Specifically, if the child with documented appendicitis on CT scan
appears well – especially in cases in which there is improvement in pain
and fever after the administration of intravenous fluids and
antibiotics – and there is no indication of generalized peritonitis and
intestinal obstruction, then urgent surgery is not required 17.
In these cases, it is appropriate to percutaneously drain any large
fluid collections using x-ray guided techniques, and to administer
antibiotics for 10 days or so through a central line that the patient
may receive at home. After six to eight weeks of non-operative
management, the bulk of the inflammation will have settled down, and the
appendix can then be safely removed on an elective basis. Embarking on
non-operative management for patients with perforated appendicitis
requires close observation. Failure of the patient to improve within 48
hours or so after initiation of antibiotics should lead to a recognition
that an operation is required to remove the appendix, no matter how
difficult that procedure may be17.
In
general, despite the prolonged course of treatment that is required for
patients with ruptured appendicitis, the prognosis remains excellent in
experienced hands.
8. Are there any long term problems in children after the appendix is removed?
As
far as we know, the appendix does not serve any useful purpose (other
than to keep surgeons and parents up at night), so its removal is not
known to carry any specific negative consequences. In fact there is some
evidence that removal of the appendix may protect patients from the
subsequent development of other abdominal inflammatory conditions, such
as ulcerative colitis 18. However, scar tissue will form
within the abdomen any time that surgery is performed there, and over
time this could potentially cause intestinal blockage. This is rather
rare in cases in which the appendix is not perforated, yet is seen more
frequently in those patients that develop ruptured appendicitis19.

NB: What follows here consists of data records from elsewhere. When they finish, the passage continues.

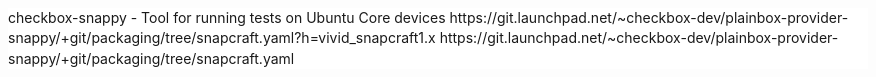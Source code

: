<tr>
<td align="left" colspan="2">checkbox-snappy - Tool for running tests on Ubuntu Core devices</td>
</tr>
<tr>
<td align="left">https://git.launchpad.net/~checkbox-dev/plainbox-provider-snappy/+git/packaging/tree/snapcraft.yaml?h=vivid_snapcraft1.x</td>
<td align="left">https://git.launchpad.net/~checkbox-dev/plainbox-provider-snappy/+git/packaging/tree/snapcraft.yaml </td>
</tr>
</table>






 
 

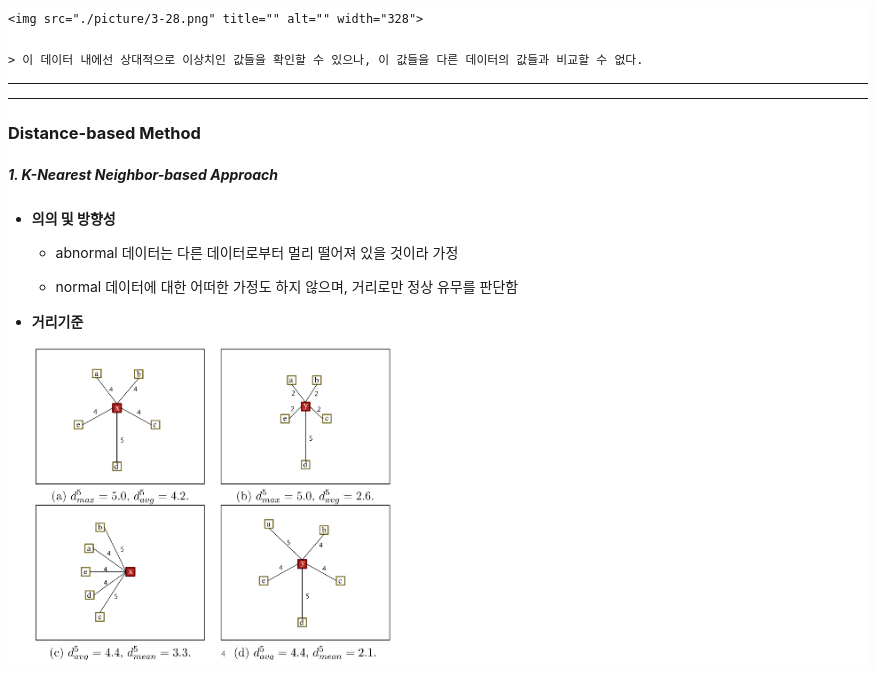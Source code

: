     <img src="./picture/3-28.png" title="" alt="" width="328">
    
    > 이 데이터 내에선 상대적으로 이상치인 값들을 확인할 수 있으나, 이 값들을 다른 데이터의 값들과 비교할 수 없다. 

----

---

### Distance-based Method

##### 1. K-Nearest Neighbor-based Approach

- **의의 및 방향성**
  
  - abnormal 데이터는 다른 데이터로부터 멀리 떨어져 있을 것이라 가정 
  
  - normal 데이터에 대한 어떠한 가정도 하지 않으며, 거리로만 정상 유무를 판단함

- **거리기준**    
  
  <img src="./picture/3-29.png" title="" alt="" width="362">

Any patient who has undergone surgery and subsequently develops signs
of intestinal blockage – such as abdominal pain, green vomiting, or
failure to keep any liquid or solid down – should receive prompt medical
attention.
9. Summary and Conclusions:
Appendicitis is the leading cause of abdominal pain requiring surgery
in children and young adults. In cases in which the duration of symptoms
is relatively short and the findings are typical, surgery to remove the
appendix may be performed quickly and the expected outcome is
excellent. In patients in whom the appendix ruptures – an event that may
be expected to happen approximately three to four days from the onset
of symptoms – then an individualized approach to treatment is
undertaken, including a period of initial non-operative therapy followed
by elective appendectomy. In experienced hands, the overall prognosis
for patients with appendicitis is excellent, and full recovery and
return to normal activity should be expected in all cases.